SDadjP.lm <- function(model, B = 10000, seed = 1, rob = FALSE) {
  
  # Stop if model not 'lm' object
  stopifnot(class(model)[1] == "lm")
  
  # Set seed for reproducibility
  set.seed(seed)
  
  # Set robust estimator
  est <- ifelse(rob == TRUE, "HC3", "const")
  
  # Set covariance matrix
  covMat <- vcovHC(model, est)
  
  # Get observed t-values
  tObs <- as.vector(abs(coeftest(model, vcov. = covMat)[-1, 3]))
  
  # Sort observed t-values
  tObsSort <- as.vector(sort(tObs))
  
  # Save order of the observed t-values
  tOrder <- order(tObs)
  
  # Get observed p-values
  pObs <- as.vector(coeftest(model, vcov. = covMat)[-1, 4])
  
  # Sort observed p-values in descending order
  pObsSort <- as.vector(sort(pObs, decreasing = TRUE))
  
  # Save order of the observed p-values
  pOrder <- order(pObs)
  
  # Number of terms
  nPred <- length(pObs)
  
  # Create blank matrices
  tResample <- matrix(
    nrow = B,
    ncol = nPred
  )
  pResample <- matrix(
    nrow = B,
    ncol = nPred
  )
  
  # Number of observations
  nObs <- nrow(model$model)
  
  # Resampling loop
  for (i in 1:B) {
    
    # Resample residuals
    Ystar <- sample(
      model$residuals, 
      size = nObs, 
      replace = TRUE
    )
  
    # Run model with resampled residuals as DV
    ModResample <- lm(
      as.formula(paste0("Ystar~", paste0(labels(terms(model)), collapse = "+"))),
      data = model$model[, -1]
    )
  
      # Covariance matrix of resampled data
    covResample <- vcovHC(ModResample, est)
    
    # Get resampled t-values based on order of the observed
    
    # t-values and store in matrix
    tResample[i, ] <- as.vector(
      abs(coeftest(ModResample, vcov. = covResample)[-1, 3])[tOrder]
    )
    
    # Get resampled p-values based on order of the observed
    # p-values and store in matrix
    pResample[i, ] <- as.vector(
      coeftest(ModResample, vcov. = covResample)[-1, 4][pOrder])
  }
  
  # Get the cumulative maxima
  Qtmat <- t(apply(tResample, 1, cummax))
  
  # Get the cumulative minima
  QPmat <- t(apply(pResample, 1, cummin))
  
  # Compute adjusted p-values:
  
  # maxT
  p.maxT <- apply(t(matrix(rep(tObsSort, B), nPred)) < Qtmat, 2, mean)
  
  # minP
  p.minP <- apply(t(matrix(rep(pObsSort, B), nPred)) > QPmat, 2, mean)
  
  # Turn off scientific notation
  options(scipen = 999)
  
  # Sort the p-values
  p.order.maxT <- match(tObs, tObsSort)
  p.order.minP <- match(pObs, pObsSort)
  
  # Get predictor names
  varnames <- labels(terms(model))
  
  # Outputs the raw and adjusted p-values
  # Create data.frame to output
  adjP <- data.frame(
    p.raw = pObs,
    p.maxT = p.maxT[p.order.maxT],
    p.minP = p.minP[p.order.minP],
    row.names = varnames
  )
  
  # Print data.frame
  cat("\n", "Step-down residuals-based resampling p-value adjustment (Westfall & Young, 1993)",
      "\n",
      "\n", "Number of bootstrapped resamples: ", B,
      "\n",
      "\n",
      sep = ""
  )
  
  print(adjP)
  
  # Turn back on scientific notation
  options(scipen = 0)
}

Example

Let’s recreate the example in Foulkes (2009, pp. 114-119).

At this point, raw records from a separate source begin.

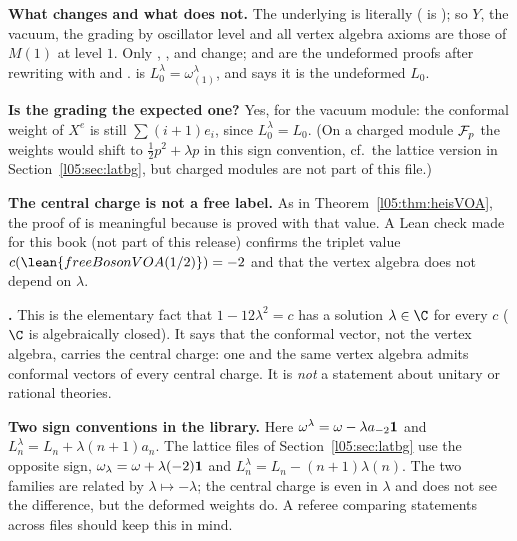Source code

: \begin{dictionary}
\textbf{What changes and what does not.} The underlying  is literally 
( is ); so $Y$, the vacuum, the grading by oscillator level and
all vertex algebra axioms are those of $M(1)$ at level $1$. Only ,
,  and  change;  and
 are the undeformed proofs after rewriting with  and .
 is $L^\lambda_0=\omega^\lambda_{(1)}$, and  says it is
the undeformed $L_0$.

\textbf{Is the grading the expected one?} Yes, for the vacuum module: the conformal weight of
$X^e$ is still $\sum(i+1)e_i$, since $L^\lambda_0=L_0$. (On a charged module $\lfiveF_p$ the weights would shift
to $\frac12p^2+\lambda p$ in this sign convention, cf.\ the lattice version in Section~\ref{l05:sec:latbg}, but charged modules are
not part of this file.)

\textbf{The central charge is not a free label.} As in Theorem~\ref{l05:thm:heisVOA}, the  proof of
 is meaningful because  is proved with that value. A
Lean check made for this book (not part of this release) confirms the triplet value
$c(\lean{freeBosonVOA (1/2)})=-2$ and that the vertex algebra does not depend on $\lambda$.

\textbf{.} This is the elementary fact that $1-12\lambda^2=c$ has a solution
$\lambda\in\C$ for every $c$ ($\C$ is algebraically closed). It says that the conformal vector, not the vertex
algebra, carries the central charge: one and the same vertex algebra admits conformal vectors of every central
charge. It is \emph{not} a statement about unitary or rational theories.

\textbf{Two sign conventions in the library.} Here $\omega^\lambda=\omega-\lambda a_{-2}\lfivevac$ and
$L^\lambda_n=L_n+\lambda(n+1)a_n$. The lattice files of Section~\ref{l05:sec:latbg} use the opposite sign,
$\omega_\lambda=\omega+\lambda(-2)\lfivevac$ and $L^\lambda_n=L_n-(n+1)\lambda(n)$. The two families are related by
$\lambda\mapsto-\lambda$; the central charge is even in $\lambda$ and does not see the difference, but the
deformed weights do. A referee comparing statements across files should keep this in mind.
\end{dictionary}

# Install required packages
if (!require(pacman)) install.packages("pacman")
pacman::p_load(tidyverse, lmtest, sandwich)

# Load data from Foulkes (2009) book website
fms <- read.delim(
  "http://www.stat-gen.org/book.e1/data/FMS_data.txt",
  header = TRUE,
  sep = "\t"
)

# Attach data
attach(fms)

Actn3Bin <- data.frame(
  actn3_r577x != "TT",
  actn3_rs540874 != "AA",
  actn3_rs1815739 != "TT",
  actn3_1671064 != "GG"
)

# Run linear regression
mod_foulkes <- lm(NDRM.CH ~ ., data = Actn3Bin)

# Get adjusted p-values
SDadjP.lm(mod_foulkes, B = 1000)

Output

Step-down residuals-based resampling p-value adjustment (Westfall & Young, 1993)

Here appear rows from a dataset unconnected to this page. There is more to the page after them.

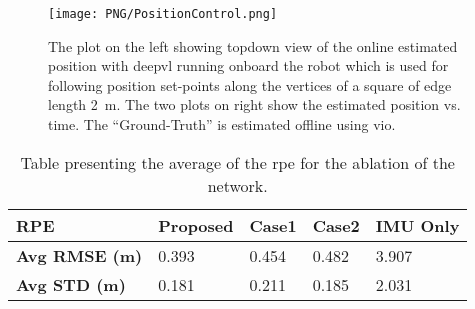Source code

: \begin{figure}
    \centering
    \texttt{[image: PNG/PositionControl.png]}
    \caption{The plot on the left showing topdown view of the online estimated position with \ac{deepvl} running onboard the robot which is used for following position set-points along the vertices of a square of edge length \SI{2}{\meter}. The two plots on right show the estimated position vs. time. The ``Ground-Truth'' is estimated offline using \ac{vio}.}
    \label{fig:position_control}
\end{figure}

\begin{table}[]
\caption{Table presenting the average of the \ac{rpe} for the ablation of the network.}
\begin{tabular}{|l|l|l|l|l|}
\hline
\textbf{RPE}    & Proposed & Case1  & Case2 & IMU Only \\ \hline
\textbf{Avg RMSE (m)} & 0.393        & 0.454       & 0.482      & 3.907    \\ \hline
\textbf{Avg STD (m)}  & 0.181        & 0.211       & 0.185      & 2.031    \\ \hline
\end{tabular}%
\label{table:ablation}
\end{table}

Number of bootstrapped resamples: 1000

                              p.raw p.maxT p.minP
actn3_r577x.....TT.     0.005204379  0.031  0.031
actn3_rs540874.....AA.  0.356225590  0.341  0.368
actn3_rs1815739.....TT. 0.122159680  0.224  0.240
actn3_1671064.....GG.   0.096425660  0.215  0.238

As you can see above, the output displays the:

  • model terms
  • unadjusted p-values (p.raw)
  • maxT adjusted p-values (p.maxT)
  • minP adjusted p-values (p.minP).

Reference

Foulkes, A. S. (2009). Applied Statistical Genetics with R. Springer-Verlag: New York.